L'azione di Rackete avrà conseguenze, come previsto dal dl Sicurezza bis, a cominciare da una sanzione che va da 10mila a 50mila euro, per cui non solo la Ong ha già provveduto con una raccolta fondi, ma si è fatta avanti anche la Ong Mediterranea per coprire le spese, e poi ci sarà la denuncia penale per il comandante e il sequestro della nave. «Chi se ne frega delle regole ne risponde, lo dico anche a quella sbruffoncella della comandante che fa politica sulla pelle degli immigrati pagata non si sa da chi dice in diretta Facebook Salvini - Se qualcuno pensa che le leggi sono barzellette pagherà fino in fondo». Ma mentre il Viminale fa la voce grossa per far rispettare il decreto e coinvolgere l'Ue - e Salvini ha sentito il premier Giuseppe Conte e il ministro degli Esteri Enzo Moavero Milanesi, perché chiedano ai governi olandese e tedesco di interessarsi al caso - la sinistra buonista tifa Sea Watch, e il Pd ha fatto comparsa a Lampedusa, con i parlamentari Graziano Delrio, Davide Faraone, Matteo Orfini e Fausto Raciti, solidali con Ong e migranti. «Il sindaco di Lampedusa ha confermato che ci sono sbarchi tutti i giorni. Si accendono i riflettori solo quando ci sono le Ong» - Nicola Zingaretti scrive a Conte chiedendo un incontro sulla vicenda. «Affondate la nave illegale» dice la leader di Fratelli d'Italia, Giorgia Meloni.

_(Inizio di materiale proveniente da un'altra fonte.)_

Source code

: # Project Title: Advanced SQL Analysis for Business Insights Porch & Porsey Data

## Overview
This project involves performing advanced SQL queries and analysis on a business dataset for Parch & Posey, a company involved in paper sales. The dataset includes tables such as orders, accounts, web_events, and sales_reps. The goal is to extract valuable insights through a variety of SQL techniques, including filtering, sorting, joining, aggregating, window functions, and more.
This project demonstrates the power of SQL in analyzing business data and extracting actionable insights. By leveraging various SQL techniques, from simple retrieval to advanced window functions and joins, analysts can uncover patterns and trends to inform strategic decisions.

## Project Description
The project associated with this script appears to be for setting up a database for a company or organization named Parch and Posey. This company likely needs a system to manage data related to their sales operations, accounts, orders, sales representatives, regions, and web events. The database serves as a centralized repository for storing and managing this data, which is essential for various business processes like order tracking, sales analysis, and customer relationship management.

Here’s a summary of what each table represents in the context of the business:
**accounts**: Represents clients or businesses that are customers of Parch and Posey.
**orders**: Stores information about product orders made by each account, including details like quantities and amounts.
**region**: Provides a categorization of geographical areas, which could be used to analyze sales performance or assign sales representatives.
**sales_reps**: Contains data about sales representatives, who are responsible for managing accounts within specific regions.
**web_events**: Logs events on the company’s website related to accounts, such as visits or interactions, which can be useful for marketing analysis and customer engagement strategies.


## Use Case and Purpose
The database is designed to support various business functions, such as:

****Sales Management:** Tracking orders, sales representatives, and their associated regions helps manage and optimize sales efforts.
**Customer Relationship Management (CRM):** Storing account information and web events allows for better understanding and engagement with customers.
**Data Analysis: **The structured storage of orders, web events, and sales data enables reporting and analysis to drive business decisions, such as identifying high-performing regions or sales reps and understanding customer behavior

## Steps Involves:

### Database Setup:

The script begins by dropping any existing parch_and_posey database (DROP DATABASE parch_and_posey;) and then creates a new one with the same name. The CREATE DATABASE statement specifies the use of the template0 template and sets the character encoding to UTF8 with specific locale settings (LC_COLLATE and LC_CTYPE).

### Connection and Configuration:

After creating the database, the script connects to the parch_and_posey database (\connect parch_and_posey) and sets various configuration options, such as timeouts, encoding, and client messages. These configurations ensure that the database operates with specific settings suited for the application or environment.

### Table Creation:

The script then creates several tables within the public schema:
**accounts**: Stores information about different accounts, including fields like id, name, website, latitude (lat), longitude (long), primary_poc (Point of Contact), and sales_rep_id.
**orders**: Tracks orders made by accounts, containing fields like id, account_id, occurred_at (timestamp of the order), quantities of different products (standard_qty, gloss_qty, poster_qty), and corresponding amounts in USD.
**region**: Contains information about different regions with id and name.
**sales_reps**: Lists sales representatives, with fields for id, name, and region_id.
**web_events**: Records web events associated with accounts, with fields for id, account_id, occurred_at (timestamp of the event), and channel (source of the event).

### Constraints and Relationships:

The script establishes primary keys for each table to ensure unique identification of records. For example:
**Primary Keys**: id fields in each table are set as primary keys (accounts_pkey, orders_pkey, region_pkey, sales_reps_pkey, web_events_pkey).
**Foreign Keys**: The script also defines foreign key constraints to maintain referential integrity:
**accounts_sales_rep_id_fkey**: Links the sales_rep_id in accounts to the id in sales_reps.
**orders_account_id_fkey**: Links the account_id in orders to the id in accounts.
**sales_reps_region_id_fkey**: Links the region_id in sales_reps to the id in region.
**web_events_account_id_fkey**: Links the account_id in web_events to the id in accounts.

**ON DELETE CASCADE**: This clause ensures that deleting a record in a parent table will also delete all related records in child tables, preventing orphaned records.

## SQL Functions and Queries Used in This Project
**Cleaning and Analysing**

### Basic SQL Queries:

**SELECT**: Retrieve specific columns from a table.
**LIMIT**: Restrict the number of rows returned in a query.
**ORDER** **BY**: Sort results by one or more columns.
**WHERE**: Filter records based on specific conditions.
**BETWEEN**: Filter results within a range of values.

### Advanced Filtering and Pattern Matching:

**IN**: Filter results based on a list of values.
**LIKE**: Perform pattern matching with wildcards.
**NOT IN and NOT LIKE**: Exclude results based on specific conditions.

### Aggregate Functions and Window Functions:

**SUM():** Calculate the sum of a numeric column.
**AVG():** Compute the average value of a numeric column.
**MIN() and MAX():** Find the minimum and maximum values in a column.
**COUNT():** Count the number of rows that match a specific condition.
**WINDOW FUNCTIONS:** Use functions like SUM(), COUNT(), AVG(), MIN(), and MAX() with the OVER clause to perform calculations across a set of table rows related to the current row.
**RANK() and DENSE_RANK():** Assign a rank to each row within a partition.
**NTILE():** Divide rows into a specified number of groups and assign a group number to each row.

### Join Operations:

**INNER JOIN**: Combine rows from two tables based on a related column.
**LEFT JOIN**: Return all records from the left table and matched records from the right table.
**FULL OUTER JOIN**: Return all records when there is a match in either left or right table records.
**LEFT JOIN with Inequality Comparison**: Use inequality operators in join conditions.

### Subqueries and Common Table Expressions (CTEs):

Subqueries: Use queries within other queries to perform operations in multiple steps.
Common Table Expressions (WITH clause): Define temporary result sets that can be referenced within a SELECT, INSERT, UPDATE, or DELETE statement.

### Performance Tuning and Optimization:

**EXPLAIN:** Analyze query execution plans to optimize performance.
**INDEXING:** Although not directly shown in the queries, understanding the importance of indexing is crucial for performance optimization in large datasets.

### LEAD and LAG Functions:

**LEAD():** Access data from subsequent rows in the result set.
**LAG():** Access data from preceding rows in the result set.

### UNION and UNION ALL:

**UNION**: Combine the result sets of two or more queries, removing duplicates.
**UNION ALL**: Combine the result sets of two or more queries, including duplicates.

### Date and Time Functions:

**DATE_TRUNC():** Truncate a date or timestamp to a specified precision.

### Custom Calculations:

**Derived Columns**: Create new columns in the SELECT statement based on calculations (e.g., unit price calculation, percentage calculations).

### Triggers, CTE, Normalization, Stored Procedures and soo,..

I commenti si susseguono, mentre Salvini tenta il tutto per tutto per destare l'attenzione dell'Ue: «Siamo pronti a non identificare più i migranti che arrivano in Italia, così saranno liberi di andare dove meglio credono, a Mykonos o Ibiza». E ancora: «Se in Europa esiste qualcuno ora lo dimostri, se c'è governo ad Amsterdam con un po' di dignità lo dimostri». Anche per Luigi Di Maio l'Europa «deve svegliarsi e rivedere Dublino». La Ue, intanto, ha fatto sapere che è in contatto con diversi Stati membri per la ricollocazione degli immigrati della Sea Watch. «Io non do autorizzazione allo sbarco a nessuno, non la darò mai, nessuno pensi di poter fare i porci comodi suoi. I governi di Olanda e Germania ne risponderanno, sono stufo» dice Salvini, che evidentemente chiede prima dello sbarco una certezza su dove andranno i passeggeri della nave «pirata» giunta a Lampedusa come sembrava volesse fare sin dall'inizio del caso, quando effettuò un'operazione di recupero in mare di immigrati snobbando il porto messo a disposizione dalla Libia, ritenuto «non sicuro», e altre possibili mete come Tunisia e Malta.

Certo, non aveva previsto che non ci sarebbero stati i venti propizi, come in passato, di una magistratura che impone lo sbarco per aprire un'inchiesta poi conclusasi con un nulla di fatto e la restituzione della nave, ma che si presentassero, piuttosto, due circostanze avverse, ovvero il rigetto del Tar del Lazio del ricorso della Ong sul divieto di ingresso, transito e sosta per la nave in acque italiane, e quello della Corte dei diritti dell'uomo di Strasburgo agli immigrati che chiedevano di sbarcare.